● **Exercise**:
Give back all of the records underneath exactly, with no omissions.

● **Supplied data**:
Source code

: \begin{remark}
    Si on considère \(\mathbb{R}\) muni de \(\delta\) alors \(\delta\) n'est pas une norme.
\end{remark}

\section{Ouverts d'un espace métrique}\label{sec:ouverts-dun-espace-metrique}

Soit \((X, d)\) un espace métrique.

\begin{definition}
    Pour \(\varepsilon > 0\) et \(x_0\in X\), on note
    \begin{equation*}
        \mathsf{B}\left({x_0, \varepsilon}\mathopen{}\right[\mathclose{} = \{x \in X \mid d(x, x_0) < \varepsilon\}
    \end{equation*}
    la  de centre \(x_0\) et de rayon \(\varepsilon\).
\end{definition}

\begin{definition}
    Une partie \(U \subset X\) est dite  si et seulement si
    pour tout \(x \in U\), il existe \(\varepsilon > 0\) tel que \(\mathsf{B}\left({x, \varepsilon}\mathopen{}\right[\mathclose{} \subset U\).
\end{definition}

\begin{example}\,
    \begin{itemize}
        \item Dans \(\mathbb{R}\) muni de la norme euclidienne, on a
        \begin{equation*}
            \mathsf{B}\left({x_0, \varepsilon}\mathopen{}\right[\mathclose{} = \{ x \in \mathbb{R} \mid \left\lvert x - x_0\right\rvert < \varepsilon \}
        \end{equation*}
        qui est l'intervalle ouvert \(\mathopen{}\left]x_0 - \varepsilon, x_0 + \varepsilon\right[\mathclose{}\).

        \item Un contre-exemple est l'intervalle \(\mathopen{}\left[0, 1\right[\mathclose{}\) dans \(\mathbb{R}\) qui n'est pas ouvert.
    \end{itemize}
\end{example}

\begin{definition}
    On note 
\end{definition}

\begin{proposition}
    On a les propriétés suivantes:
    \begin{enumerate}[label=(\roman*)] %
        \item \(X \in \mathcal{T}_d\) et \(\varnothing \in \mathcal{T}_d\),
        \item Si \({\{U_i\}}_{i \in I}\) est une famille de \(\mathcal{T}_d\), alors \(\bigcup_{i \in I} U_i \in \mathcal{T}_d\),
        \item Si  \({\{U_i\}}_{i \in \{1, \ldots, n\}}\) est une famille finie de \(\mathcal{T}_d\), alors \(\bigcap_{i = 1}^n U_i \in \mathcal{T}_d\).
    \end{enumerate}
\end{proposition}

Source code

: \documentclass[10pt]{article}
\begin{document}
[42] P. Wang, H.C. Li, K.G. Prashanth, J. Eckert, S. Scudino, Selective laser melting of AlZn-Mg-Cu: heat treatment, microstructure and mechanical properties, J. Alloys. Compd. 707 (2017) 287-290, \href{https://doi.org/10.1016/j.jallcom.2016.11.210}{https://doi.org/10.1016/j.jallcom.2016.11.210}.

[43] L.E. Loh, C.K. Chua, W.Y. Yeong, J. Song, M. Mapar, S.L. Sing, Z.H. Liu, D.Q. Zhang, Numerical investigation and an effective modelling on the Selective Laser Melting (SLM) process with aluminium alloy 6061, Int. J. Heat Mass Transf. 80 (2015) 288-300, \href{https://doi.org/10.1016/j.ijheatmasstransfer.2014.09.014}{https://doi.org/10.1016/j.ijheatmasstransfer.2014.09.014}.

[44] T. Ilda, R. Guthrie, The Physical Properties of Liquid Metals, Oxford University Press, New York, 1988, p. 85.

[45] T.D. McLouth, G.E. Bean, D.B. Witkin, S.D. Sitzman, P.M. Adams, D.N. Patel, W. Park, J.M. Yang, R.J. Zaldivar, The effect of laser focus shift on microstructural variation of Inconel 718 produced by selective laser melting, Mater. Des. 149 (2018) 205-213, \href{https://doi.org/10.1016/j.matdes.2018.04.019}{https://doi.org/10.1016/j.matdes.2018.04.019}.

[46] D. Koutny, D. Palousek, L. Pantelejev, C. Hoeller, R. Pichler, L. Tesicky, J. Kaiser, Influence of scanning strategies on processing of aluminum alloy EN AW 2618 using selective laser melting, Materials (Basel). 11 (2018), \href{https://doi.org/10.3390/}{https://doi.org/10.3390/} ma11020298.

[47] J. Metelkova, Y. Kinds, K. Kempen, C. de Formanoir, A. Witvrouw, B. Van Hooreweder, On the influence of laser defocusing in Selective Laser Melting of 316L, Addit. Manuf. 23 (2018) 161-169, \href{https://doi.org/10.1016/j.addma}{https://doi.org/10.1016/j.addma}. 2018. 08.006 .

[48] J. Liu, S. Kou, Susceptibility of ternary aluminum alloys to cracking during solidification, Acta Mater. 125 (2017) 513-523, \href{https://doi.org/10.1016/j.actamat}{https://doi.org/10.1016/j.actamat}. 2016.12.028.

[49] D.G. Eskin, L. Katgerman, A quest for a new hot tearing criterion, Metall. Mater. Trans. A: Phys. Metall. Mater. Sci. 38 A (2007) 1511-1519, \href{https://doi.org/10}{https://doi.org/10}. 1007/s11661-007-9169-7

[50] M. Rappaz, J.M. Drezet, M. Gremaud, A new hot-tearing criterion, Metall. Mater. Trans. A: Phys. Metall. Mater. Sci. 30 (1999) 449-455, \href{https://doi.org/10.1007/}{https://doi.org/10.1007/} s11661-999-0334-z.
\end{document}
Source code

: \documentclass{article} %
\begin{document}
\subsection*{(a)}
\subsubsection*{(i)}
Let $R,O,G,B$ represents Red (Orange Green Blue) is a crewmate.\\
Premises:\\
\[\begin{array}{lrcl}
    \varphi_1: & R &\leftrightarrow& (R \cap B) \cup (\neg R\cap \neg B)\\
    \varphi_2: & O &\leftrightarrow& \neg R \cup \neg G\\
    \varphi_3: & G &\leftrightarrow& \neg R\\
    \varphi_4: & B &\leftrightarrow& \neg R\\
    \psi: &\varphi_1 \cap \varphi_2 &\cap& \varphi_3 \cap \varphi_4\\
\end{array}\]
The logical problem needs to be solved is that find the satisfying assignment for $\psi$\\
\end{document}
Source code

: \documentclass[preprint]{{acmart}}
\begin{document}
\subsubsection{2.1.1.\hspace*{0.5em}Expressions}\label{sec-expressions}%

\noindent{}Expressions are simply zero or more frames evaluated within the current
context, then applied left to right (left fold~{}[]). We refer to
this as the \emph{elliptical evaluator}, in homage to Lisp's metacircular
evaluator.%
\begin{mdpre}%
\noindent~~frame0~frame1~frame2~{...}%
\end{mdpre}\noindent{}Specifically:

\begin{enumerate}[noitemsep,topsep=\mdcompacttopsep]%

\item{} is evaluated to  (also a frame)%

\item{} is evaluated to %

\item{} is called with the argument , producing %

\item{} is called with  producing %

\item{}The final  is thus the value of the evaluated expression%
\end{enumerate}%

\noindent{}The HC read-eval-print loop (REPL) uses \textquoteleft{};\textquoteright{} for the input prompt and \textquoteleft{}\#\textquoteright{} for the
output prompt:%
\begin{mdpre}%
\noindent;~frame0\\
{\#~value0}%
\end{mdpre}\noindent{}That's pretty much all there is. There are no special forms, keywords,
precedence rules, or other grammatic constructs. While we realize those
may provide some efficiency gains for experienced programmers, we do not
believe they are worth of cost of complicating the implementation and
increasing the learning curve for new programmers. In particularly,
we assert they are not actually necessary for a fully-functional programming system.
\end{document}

● **Solution**:
Source code

: \begin{remark}
    Si on considère \(\mathbb{R}\) muni de \(\delta\) alors \(\delta\) n'est pas une norme.
\end{remark}

\section{Ouverts d'un espace métrique}\label{sec:ouverts-dun-espace-metrique}

Soit \((X, d)\) un espace métrique.

\begin{definition}
    Pour \(\varepsilon > 0\) et \(x_0\in X\), on note
    \begin{equation*}
        \mathsf{B}\left({x_0, \varepsilon}\mathopen{}\right[\mathclose{} = \{x \in X \mid d(x, x_0) < \varepsilon\}
    \end{equation*}
    la  de centre \(x_0\) et de rayon \(\varepsilon\).
\end{definition}

\begin{definition}
    Une partie \(U \subset X\) est dite  si et seulement si
    pour tout \(x \in U\), il existe \(\varepsilon > 0\) tel que \(\mathsf{B}\left({x, \varepsilon}\mathopen{}\right[\mathclose{} \subset U\).
\end{definition}

\begin{example}\,
    \begin{itemize}
        \item Dans \(\mathbb{R}\) muni de la norme euclidienne, on a
        \begin{equation*}
            \mathsf{B}\left({x_0, \varepsilon}\mathopen{}\right[\mathclose{} = \{ x \in \mathbb{R} \mid \left\lvert x - x_0\right\rvert < \varepsilon \}
        \end{equation*}
        qui est l'intervalle ouvert \(\mathopen{}\left]x_0 - \varepsilon, x_0 + \varepsilon\right[\mathclose{}\).

        \item Un contre-exemple est l'intervalle \(\mathopen{}\left[0, 1\right[\mathclose{}\) dans \(\mathbb{R}\) qui n'est pas ouvert.
    \end{itemize}
\end{example}

\begin{definition}
    On note 
\end{definition}

\begin{proposition}
    On a les propriétés suivantes:
    \begin{enumerate}[label=(\roman*)] %
        \item \(X \in \mathcal{T}_d\) et \(\varnothing \in \mathcal{T}_d\),
        \item Si \({\{U_i\}}_{i \in I}\) est une famille de \(\mathcal{T}_d\), alors \(\bigcup_{i \in I} U_i \in \mathcal{T}_d\),
        \item Si  \({\{U_i\}}_{i \in \{1, \ldots, n\}}\) est une famille finie de \(\mathcal{T}_d\), alors \(\bigcap_{i = 1}^n U_i \in \mathcal{T}_d\).
    \end{enumerate}
\end{proposition}

Source code

: \documentclass[10pt]{article}
\begin{document}
[42] P. Wang, H.C. Li, K.G. Prashanth, J. Eckert, S. Scudino, Selective laser melting of AlZn-Mg-Cu: heat treatment, microstructure and mechanical properties, J. Alloys. Compd. 707 (2017) 287-290, \href{https://doi.org/10.1016/j.jallcom.2016.11.210}{https://doi.org/10.1016/j.jallcom.2016.11.210}.

[43] L.E. Loh, C.K. Chua, W.Y. Yeong, J. Song, M. Mapar, S.L. Sing, Z.H. Liu, D.Q. Zhang, Numerical investigation and an effective modelling on the Selective Laser Melting (SLM) process with aluminium alloy 6061, Int. J. Heat Mass Transf. 80 (2015) 288-300, \href{https://doi.org/10.1016/j.ijheatmasstransfer.2014.09.014}{https://doi.org/10.1016/j.ijheatmasstransfer.2014.09.014}.

[44] T. Ilda, R. Guthrie, The Physical Properties of Liquid Metals, Oxford University Press, New York, 1988, p. 85.

[45] T.D. McLouth, G.E. Bean, D.B. Witkin, S.D. Sitzman, P.M. Adams, D.N. Patel, W. Park, J.M. Yang, R.J. Zaldivar, The effect of laser focus shift on microstructural variation of Inconel 718 produced by selective laser melting, Mater. Des. 149 (2018) 205-213, \href{https://doi.org/10.1016/j.matdes.2018.04.019}{https://doi.org/10.1016/j.matdes.2018.04.019}.

[46] D. Koutny, D. Palousek, L. Pantelejev, C. Hoeller, R. Pichler, L. Tesicky, J. Kaiser, Influence of scanning strategies on processing of aluminum alloy EN AW 2618 using selective laser melting, Materials (Basel). 11 (2018), \href{https://doi.org/10.3390/}{https://doi.org/10.3390/} ma11020298.

[47] J. Metelkova, Y. Kinds, K. Kempen, C. de Formanoir, A. Witvrouw, B. Van Hooreweder, On the influence of laser defocusing in Selective Laser Melting of 316L, Addit. Manuf. 23 (2018) 161-169, \href{https://doi.org/10.1016/j.addma}{https://doi.org/10.1016/j.addma}. 2018. 08.006 .

[48] J. Liu, S. Kou, Susceptibility of ternary aluminum alloys to cracking during solidification, Acta Mater. 125 (2017) 513-523, \href{https://doi.org/10.1016/j.actamat}{https://doi.org/10.1016/j.actamat}. 2016.12.028.

[49] D.G. Eskin, L. Katgerman, A quest for a new hot tearing criterion, Metall. Mater. Trans. A: Phys. Metall. Mater. Sci. 38 A (2007) 1511-1519, \href{https://doi.org/10}{https://doi.org/10}. 1007/s11661-007-9169-7

[50] M. Rappaz, J.M. Drezet, M. Gremaud, A new hot-tearing criterion, Metall. Mater. Trans. A: Phys. Metall. Mater. Sci. 30 (1999) 449-455, \href{https://doi.org/10.1007/}{https://doi.org/10.1007/} s11661-999-0334-z.
\end{document}
Source code

: \documentclass{article} %
\begin{document}
\subsection*{(a)}
\subsubsection*{(i)}
Let $R,O,G,B$ represents Red (Orange Green Blue) is a crewmate.\\
Premises:\\
\[\begin{array}{lrcl}
    \varphi_1: & R &\leftrightarrow& (R \cap B) \cup (\neg R\cap \neg B)\\
    \varphi_2: & O &\leftrightarrow& \neg R \cup \neg G\\
    \varphi_3: & G &\leftrightarrow& \neg R\\
    \varphi_4: & B &\leftrightarrow& \neg R\\
    \psi: &\varphi_1 \cap \varphi_2 &\cap& \varphi_3 \cap \varphi_4\\
\end{array}\]
The logical problem needs to be solved is that find the satisfying assignment for $\psi$\\
\end{document}
Source code

: \documentclass[preprint]{{acmart}}
\begin{document}
\subsubsection{2.1.1.\hspace*{0.5em}Expressions}\label{sec-expressions}%

\noindent{}Expressions are simply zero or more frames evaluated within the current
context, then applied left to right (left fold~{}[]). We refer to
this as the \emph{elliptical evaluator}, in homage to Lisp's metacircular
evaluator.%
\begin{mdpre}%
\noindent~~frame0~frame1~frame2~{...}%
\end{mdpre}\noindent{}Specifically:

\begin{enumerate}[noitemsep,topsep=\mdcompacttopsep]%

\item{} is evaluated to  (also a frame)%

\item{} is evaluated to %

\item{} is called with the argument , producing %

\item{} is called with  producing %

\item{}The final  is thus the value of the evaluated expression%
\end{enumerate}%

\noindent{}The HC read-eval-print loop (REPL) uses \textquoteleft{};\textquoteright{} for the input prompt and \textquoteleft{}\#\textquoteright{} for the
output prompt:%
\begin{mdpre}%
\noindent;~frame0\\
{\#~value0}%
\end{mdpre}\noindent{}That's pretty much all there is. There are no special forms, keywords,
precedence rules, or other grammatic constructs. While we realize those
may provide some efficiency gains for experienced programmers, we do not
believe they are worth of cost of complicating the implementation and
increasing the learning curve for new programmers. In particularly,
we assert they are not actually necessary for a fully-functional programming system.
\end{document}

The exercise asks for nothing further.